= Écoles Sans Frontières =

Educational organization based in France

Écoles Sans Frontières ("Schools Without Borders") is a French non-governmental organisation (NGO) dedicated to supporting access to education for disadvantaged populations and refugees. The organisation operates through a network of volunteers and international partners, with activities aimed at promoting education, human development, and the preservation of cultural identity among vulnerable communities.

The organisation's stated mission is to:

"defend the basic right to education in the respect of human dignity. To develop education and human resources for the underprivileged populations and to contribute to the safeguard of their culture of origin. To facilitate, by teaching, the search for durable solutions for the refugees".

The organisation's motto is L'instruction, c'est l'espoir ("Education is hope"), reflecting its focus on education as a means of improving social conditions and supporting communities affected by poverty, displacement, and limited educational opportunities.

==Activities==

Écoles Sans Frontières focuses on educational support for communities with limited access to schooling and learning resources. Its volunteers participate in educational initiatives designed to provide learning opportunities for children and adults in disadvantaged environments.

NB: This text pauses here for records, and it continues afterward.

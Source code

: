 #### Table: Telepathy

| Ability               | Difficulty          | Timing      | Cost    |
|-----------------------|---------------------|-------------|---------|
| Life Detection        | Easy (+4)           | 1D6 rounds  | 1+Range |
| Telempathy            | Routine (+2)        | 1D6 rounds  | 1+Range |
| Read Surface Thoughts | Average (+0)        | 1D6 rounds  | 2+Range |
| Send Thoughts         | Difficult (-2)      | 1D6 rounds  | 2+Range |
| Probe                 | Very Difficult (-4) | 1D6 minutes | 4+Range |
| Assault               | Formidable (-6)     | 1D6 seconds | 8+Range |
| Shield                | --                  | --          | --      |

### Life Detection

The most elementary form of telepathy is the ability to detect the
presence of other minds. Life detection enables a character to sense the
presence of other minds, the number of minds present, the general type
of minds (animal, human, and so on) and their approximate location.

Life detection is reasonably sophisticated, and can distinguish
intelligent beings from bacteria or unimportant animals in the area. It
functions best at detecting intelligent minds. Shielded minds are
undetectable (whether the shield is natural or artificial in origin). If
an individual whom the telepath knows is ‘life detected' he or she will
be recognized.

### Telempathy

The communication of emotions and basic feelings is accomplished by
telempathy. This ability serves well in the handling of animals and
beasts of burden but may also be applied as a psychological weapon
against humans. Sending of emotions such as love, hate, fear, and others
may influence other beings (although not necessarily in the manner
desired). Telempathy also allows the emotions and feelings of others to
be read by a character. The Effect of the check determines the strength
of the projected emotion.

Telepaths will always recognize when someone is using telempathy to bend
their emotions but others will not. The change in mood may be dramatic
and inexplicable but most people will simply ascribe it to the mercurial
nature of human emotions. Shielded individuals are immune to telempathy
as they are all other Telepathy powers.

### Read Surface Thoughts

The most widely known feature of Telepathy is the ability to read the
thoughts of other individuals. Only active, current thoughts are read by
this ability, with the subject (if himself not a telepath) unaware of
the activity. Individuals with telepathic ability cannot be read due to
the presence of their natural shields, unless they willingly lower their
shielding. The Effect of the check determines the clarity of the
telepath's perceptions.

The organisation's work includes supporting educational programmes in refugee settings, where access to formal education may be disrupted by displacement, conflict, or economic difficulties. Through education and training initiatives, ESF aims to assist communities while respecting their cultural backgrounds and local identities.

==International work==

Although based in France, Écoles Sans Frontières has an international scope through its volunteers and overseas activities. The organisation has worked with disadvantaged populations in regions including Southeast Asia, Haiti, and Guatemala, particularly in refugee camps and communities where educational resources are limited.

Its international approach is based on cooperation with local communities and the belief that education can contribute to long-term social development and greater opportunities for vulnerable populations.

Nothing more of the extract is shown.